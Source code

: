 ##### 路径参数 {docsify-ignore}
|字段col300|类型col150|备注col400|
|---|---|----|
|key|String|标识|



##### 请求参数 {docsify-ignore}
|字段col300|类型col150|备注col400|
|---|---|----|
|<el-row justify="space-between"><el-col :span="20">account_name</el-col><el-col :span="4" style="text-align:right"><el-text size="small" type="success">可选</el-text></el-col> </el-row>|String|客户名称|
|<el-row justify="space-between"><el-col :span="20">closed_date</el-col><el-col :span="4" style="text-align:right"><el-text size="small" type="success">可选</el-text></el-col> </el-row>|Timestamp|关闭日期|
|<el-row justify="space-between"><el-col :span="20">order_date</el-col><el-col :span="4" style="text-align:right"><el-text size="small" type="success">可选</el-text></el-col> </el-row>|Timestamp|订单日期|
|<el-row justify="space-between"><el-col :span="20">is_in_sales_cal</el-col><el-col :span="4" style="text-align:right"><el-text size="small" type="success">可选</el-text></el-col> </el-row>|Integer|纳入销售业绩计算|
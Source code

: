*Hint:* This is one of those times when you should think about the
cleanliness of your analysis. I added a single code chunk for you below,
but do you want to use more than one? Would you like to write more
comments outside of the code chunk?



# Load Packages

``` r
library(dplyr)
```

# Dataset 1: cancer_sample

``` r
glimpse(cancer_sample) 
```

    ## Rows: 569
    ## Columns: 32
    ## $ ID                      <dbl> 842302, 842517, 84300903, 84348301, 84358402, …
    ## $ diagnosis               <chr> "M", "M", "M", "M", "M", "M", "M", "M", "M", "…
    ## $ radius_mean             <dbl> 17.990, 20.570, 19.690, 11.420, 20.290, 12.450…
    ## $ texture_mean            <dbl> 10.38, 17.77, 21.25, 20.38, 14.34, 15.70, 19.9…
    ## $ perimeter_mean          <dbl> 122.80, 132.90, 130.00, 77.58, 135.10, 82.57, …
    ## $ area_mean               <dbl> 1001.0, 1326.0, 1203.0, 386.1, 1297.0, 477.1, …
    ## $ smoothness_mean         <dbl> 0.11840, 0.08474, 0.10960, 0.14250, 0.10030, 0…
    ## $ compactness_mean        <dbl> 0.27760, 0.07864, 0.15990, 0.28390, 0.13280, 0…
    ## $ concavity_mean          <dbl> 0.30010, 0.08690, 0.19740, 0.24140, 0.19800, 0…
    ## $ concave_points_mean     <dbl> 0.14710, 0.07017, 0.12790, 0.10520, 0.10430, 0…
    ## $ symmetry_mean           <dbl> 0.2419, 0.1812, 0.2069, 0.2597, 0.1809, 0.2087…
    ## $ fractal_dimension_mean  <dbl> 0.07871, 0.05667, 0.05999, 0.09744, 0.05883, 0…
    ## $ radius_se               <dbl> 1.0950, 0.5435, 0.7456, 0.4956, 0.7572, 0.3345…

---

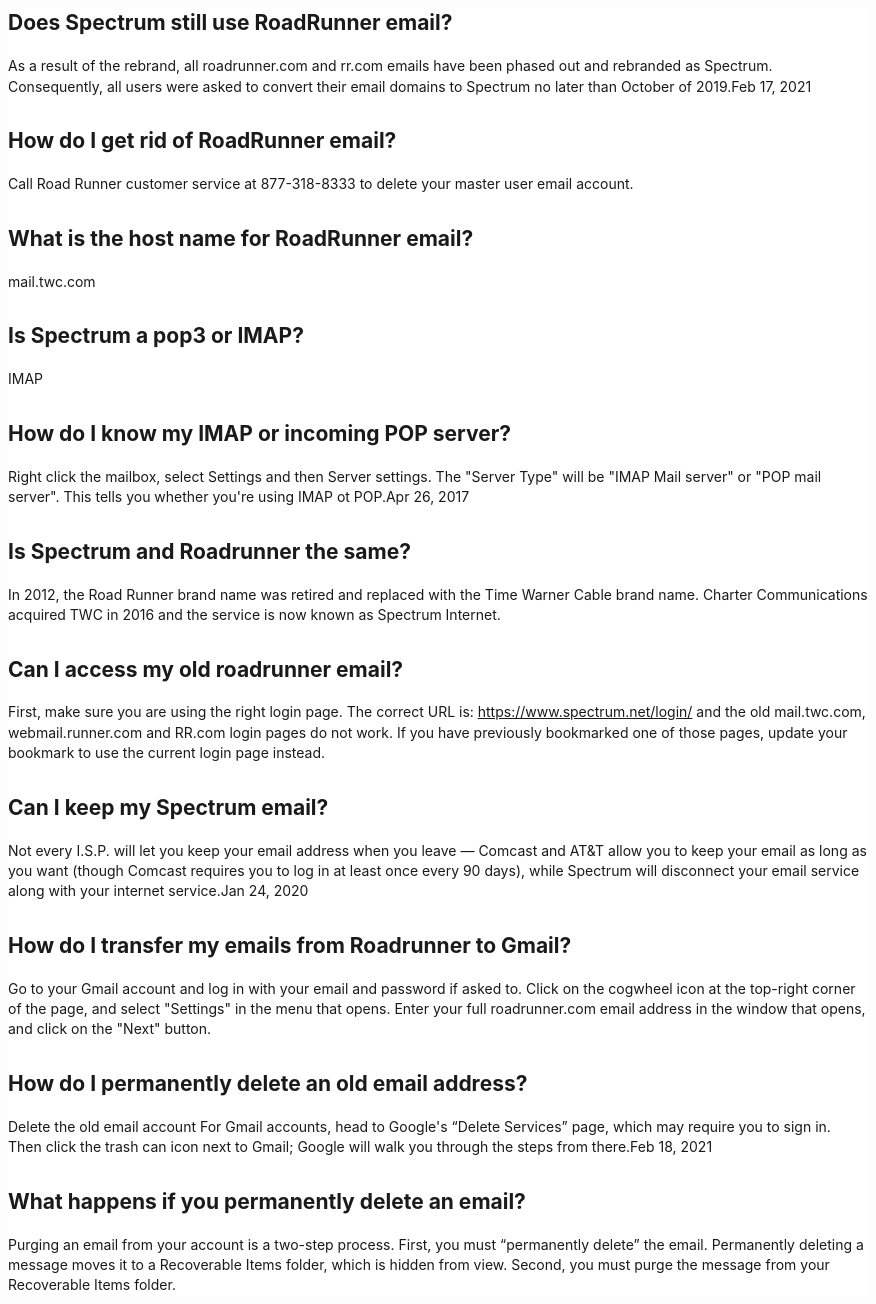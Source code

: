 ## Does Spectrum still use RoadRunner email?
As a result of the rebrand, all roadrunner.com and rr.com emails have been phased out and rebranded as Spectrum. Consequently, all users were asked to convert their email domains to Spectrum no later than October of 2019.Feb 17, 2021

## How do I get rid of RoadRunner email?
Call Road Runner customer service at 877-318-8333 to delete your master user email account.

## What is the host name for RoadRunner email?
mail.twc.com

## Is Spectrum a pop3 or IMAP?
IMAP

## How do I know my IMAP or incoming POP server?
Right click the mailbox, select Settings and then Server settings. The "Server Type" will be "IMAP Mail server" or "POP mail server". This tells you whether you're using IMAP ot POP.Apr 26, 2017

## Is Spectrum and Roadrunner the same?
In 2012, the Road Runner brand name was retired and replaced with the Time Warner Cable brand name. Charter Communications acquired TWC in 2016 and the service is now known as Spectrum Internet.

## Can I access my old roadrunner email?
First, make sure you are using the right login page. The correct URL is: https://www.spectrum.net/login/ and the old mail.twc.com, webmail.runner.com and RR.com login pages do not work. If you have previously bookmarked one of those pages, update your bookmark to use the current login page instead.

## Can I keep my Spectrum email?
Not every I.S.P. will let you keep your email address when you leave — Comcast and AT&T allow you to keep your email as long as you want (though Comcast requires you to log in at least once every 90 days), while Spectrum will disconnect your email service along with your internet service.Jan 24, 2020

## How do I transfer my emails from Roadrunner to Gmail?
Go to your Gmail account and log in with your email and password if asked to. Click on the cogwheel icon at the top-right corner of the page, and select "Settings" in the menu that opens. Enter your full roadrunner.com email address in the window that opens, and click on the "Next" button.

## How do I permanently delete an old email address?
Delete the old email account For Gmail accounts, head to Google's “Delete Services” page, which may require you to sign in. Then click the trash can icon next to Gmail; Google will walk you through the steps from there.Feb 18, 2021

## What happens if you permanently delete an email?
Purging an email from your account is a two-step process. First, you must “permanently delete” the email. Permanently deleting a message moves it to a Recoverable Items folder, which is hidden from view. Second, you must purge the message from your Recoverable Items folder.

---

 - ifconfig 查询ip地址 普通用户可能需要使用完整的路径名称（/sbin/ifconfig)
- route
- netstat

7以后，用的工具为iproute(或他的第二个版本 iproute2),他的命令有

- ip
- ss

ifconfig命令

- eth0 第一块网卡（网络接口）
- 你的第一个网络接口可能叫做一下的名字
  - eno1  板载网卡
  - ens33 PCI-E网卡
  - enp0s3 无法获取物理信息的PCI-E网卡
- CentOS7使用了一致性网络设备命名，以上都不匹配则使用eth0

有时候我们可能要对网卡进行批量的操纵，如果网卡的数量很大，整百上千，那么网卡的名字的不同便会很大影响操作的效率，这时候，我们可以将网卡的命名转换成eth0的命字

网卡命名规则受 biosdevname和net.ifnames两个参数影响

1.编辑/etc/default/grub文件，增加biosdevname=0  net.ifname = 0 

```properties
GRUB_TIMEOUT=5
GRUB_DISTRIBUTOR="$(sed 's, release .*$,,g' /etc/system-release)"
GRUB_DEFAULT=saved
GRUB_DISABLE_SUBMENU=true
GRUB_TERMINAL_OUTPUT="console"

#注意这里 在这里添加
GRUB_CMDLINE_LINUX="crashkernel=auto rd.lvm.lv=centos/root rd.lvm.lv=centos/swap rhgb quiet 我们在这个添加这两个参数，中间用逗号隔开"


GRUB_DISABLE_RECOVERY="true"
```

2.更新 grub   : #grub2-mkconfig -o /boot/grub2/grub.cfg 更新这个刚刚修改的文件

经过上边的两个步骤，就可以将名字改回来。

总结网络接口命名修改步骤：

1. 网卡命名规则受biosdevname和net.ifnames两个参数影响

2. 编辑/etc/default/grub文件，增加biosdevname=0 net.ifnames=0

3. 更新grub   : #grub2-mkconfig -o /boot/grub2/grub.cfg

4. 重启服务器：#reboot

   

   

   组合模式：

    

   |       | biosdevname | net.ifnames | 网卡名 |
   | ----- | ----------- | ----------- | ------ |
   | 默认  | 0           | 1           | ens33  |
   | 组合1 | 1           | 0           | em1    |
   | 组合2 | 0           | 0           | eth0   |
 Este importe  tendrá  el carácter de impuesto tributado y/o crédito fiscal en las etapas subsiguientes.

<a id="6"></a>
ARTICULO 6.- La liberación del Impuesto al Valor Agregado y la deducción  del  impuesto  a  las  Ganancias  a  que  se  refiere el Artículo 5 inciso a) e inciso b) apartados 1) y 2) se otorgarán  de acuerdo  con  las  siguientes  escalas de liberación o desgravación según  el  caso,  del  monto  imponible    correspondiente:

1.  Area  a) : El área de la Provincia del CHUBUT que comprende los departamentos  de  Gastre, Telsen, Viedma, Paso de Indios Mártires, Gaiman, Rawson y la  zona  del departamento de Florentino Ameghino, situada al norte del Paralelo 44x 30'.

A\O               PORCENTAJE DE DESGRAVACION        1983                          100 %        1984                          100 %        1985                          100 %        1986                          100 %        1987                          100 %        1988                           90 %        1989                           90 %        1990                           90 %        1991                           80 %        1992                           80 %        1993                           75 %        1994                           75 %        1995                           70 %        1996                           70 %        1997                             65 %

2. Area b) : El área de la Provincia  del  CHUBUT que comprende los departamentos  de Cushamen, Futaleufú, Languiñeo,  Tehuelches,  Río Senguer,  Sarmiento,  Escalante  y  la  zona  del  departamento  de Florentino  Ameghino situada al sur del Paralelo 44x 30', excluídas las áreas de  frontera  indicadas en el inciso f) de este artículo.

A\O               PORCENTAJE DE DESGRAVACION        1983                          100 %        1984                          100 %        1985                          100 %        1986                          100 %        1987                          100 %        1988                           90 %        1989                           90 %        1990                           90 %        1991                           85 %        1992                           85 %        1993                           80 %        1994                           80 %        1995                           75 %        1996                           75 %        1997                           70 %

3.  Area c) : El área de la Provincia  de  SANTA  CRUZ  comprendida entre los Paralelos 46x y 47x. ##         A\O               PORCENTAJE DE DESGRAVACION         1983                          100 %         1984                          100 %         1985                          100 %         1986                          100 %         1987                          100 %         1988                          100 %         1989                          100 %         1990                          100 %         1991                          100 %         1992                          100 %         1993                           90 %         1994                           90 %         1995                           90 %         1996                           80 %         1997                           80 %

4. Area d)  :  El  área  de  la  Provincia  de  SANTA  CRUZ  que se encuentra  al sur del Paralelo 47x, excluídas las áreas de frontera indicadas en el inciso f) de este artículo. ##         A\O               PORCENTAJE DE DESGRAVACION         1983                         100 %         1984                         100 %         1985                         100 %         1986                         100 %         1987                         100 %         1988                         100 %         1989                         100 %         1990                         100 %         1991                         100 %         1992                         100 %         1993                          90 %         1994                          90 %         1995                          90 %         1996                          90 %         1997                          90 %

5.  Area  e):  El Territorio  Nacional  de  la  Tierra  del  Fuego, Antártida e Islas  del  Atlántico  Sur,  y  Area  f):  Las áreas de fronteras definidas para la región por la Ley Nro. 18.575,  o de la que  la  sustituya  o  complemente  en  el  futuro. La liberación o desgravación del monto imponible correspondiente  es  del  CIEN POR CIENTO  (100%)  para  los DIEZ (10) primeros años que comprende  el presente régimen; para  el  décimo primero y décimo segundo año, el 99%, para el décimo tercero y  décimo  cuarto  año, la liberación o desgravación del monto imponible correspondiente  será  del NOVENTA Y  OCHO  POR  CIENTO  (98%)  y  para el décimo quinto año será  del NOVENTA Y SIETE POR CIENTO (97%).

### Exercise goal
Whenever a line of the data includes the word "docsify", show that line in full.

### Output below
: ##### 路径参数 {docsify-ignore}
##### 请求参数 {docsify-ignore}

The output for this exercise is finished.